Work instruction :: At the line containing "#### Configuration options", start repeating the entries exactly, and continue through the last line.

= = =

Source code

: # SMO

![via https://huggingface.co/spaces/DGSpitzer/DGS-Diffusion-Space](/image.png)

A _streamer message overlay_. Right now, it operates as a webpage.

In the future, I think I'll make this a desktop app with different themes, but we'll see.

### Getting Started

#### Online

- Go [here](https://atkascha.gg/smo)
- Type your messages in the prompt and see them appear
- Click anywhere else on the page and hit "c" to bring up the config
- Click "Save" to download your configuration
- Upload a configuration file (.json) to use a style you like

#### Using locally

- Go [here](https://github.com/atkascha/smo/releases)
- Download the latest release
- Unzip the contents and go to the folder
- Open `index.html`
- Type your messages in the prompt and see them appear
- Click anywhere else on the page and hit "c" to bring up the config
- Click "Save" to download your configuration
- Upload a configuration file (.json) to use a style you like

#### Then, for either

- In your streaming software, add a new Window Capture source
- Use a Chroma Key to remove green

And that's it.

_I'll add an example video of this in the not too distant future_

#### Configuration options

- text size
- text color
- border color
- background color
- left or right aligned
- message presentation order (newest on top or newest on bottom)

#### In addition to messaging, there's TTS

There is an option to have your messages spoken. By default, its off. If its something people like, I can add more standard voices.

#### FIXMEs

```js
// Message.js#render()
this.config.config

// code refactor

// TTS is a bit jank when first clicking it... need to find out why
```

= = =

Task output ::
#### Configuration options

- text size
- text color
- border color
- background color
- left or right aligned
- message presentation order (newest on top or newest on bottom)

#### In addition to messaging, there's TTS

There is an option to have your messages spoken. By default, its off. If its something people like, I can add more standard voices.

#### FIXMEs

```js
// Message.js#render()
this.config.config

// code refactor

// TTS is a bit jank when first clicking it... need to find out why
```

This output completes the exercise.